(Collection entries)
##########

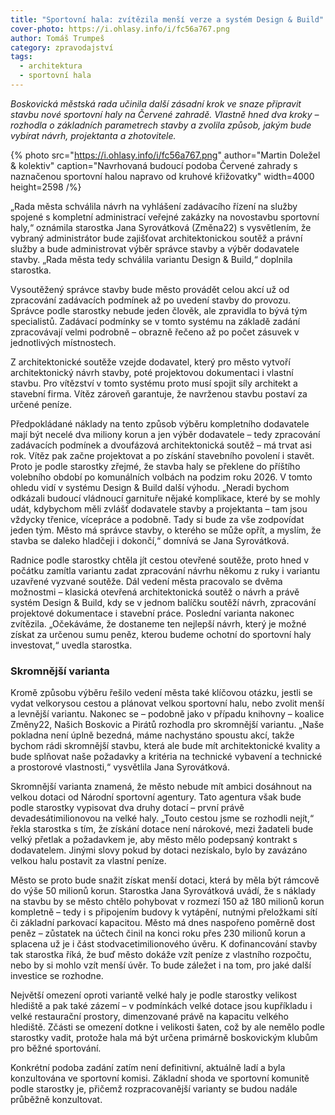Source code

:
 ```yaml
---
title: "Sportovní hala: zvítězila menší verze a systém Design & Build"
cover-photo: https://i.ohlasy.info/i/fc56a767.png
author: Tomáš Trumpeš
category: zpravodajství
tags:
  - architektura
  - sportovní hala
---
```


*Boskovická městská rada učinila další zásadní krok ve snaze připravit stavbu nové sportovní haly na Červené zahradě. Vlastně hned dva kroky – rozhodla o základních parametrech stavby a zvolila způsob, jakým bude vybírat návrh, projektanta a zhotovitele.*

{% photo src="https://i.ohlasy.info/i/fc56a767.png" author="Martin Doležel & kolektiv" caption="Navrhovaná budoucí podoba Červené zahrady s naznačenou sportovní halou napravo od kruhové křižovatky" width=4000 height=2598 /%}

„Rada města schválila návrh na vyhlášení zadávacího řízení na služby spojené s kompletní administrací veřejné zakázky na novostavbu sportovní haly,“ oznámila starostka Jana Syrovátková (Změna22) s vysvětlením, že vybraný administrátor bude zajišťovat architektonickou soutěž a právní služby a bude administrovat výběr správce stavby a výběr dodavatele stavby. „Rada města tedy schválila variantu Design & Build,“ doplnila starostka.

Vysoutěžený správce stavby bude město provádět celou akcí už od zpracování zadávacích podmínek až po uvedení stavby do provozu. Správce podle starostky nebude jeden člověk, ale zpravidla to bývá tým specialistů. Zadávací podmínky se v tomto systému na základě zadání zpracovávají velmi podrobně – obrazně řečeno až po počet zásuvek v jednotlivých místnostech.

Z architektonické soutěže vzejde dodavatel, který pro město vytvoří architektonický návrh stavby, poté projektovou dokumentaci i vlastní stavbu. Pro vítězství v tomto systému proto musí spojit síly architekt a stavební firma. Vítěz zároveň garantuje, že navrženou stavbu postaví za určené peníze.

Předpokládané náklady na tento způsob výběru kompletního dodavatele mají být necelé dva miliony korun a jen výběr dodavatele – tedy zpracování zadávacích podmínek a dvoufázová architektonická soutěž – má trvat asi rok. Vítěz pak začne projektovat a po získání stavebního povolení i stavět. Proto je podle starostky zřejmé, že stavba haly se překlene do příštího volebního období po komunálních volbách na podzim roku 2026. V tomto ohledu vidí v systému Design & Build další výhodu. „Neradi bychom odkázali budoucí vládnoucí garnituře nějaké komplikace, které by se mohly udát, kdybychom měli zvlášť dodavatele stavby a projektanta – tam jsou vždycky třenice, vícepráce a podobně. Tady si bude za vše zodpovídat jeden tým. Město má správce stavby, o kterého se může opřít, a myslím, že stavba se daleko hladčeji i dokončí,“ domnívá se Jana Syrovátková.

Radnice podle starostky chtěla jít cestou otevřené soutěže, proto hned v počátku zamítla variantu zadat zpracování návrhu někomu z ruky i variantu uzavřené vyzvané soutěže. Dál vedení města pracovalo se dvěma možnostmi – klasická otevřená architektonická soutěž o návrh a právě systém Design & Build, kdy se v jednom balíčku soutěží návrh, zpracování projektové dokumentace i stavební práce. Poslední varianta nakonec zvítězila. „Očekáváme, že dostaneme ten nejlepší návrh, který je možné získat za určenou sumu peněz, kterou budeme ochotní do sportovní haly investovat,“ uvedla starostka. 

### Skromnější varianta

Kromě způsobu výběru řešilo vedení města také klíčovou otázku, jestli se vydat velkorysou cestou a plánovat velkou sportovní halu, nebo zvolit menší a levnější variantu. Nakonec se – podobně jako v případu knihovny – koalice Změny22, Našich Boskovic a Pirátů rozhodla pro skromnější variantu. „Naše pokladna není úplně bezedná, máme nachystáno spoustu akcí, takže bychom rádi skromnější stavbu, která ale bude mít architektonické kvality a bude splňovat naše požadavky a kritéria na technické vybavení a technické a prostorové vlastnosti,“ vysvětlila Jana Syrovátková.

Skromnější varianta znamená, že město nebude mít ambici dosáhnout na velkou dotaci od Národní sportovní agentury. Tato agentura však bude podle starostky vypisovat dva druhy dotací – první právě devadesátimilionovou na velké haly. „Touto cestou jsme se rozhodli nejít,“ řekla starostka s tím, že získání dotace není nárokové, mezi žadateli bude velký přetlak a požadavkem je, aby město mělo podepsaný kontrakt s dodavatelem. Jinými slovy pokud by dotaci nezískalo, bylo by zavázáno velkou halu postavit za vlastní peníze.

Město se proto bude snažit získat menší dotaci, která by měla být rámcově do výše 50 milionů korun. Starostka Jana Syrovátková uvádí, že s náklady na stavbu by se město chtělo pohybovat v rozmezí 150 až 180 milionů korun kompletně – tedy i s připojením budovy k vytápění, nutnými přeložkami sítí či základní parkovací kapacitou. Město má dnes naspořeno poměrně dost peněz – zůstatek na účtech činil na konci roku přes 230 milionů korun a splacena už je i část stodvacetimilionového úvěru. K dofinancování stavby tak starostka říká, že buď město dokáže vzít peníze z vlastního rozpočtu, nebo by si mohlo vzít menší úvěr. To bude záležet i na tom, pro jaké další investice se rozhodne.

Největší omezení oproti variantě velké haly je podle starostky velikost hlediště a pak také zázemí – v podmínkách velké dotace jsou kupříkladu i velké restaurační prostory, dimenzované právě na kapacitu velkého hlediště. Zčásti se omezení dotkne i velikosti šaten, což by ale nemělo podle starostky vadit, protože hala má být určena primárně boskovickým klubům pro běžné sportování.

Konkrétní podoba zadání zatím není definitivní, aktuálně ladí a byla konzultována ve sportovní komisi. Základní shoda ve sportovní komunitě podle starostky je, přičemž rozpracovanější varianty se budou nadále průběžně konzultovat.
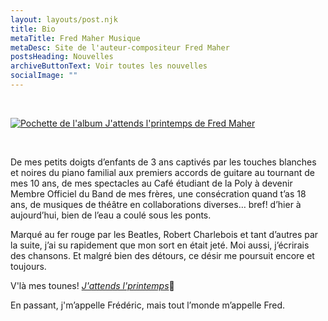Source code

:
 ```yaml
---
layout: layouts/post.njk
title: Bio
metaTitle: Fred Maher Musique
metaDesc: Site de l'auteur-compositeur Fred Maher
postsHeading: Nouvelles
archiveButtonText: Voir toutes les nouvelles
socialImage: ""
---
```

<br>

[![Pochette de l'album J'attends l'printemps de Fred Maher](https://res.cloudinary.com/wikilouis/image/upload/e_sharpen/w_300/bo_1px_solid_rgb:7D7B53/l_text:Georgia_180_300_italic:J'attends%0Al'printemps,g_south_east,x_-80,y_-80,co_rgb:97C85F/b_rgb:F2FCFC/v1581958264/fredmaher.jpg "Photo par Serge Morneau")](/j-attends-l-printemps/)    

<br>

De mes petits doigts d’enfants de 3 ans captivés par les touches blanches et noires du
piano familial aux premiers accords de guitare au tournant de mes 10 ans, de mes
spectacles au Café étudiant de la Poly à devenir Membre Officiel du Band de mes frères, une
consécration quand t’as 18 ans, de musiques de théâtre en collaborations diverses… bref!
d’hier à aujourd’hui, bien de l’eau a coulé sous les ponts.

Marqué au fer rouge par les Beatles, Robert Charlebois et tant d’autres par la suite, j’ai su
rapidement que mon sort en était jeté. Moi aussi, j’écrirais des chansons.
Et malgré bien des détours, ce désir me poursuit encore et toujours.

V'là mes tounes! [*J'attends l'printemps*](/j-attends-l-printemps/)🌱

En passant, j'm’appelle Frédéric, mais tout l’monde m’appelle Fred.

##########

● **Task objective**:
Could you copy, exactly and with no pictures, each line from the first one above to the line holding "budoucí podoba Červené"?

● **Task answer**:
Source code

:
 ```yaml
---
title: "Sportovní hala: zvítězila menší verze a systém Design & Build"
cover-photo: https://i.ohlasy.info/i/fc56a767.png
author: Tomáš Trumpeš
category: zpravodajství
tags:
  - architektura
  - sportovní hala
---
```


*Boskovická městská rada učinila další zásadní krok ve snaze připravit stavbu nové sportovní haly na Červené zahradě. Vlastně hned dva kroky – rozhodla o základních parametrech stavby a zvolila způsob, jakým bude vybírat návrh, projektanta a zhotovitele.*

{% photo src="https://i.ohlasy.info/i/fc56a767.png" author="Martin Doležel & kolektiv" caption="Navrhovaná budoucí podoba Červené zahrady s naznačenou sportovní halou napravo od kruhové křižovatky" width=4000 height=2598 /%}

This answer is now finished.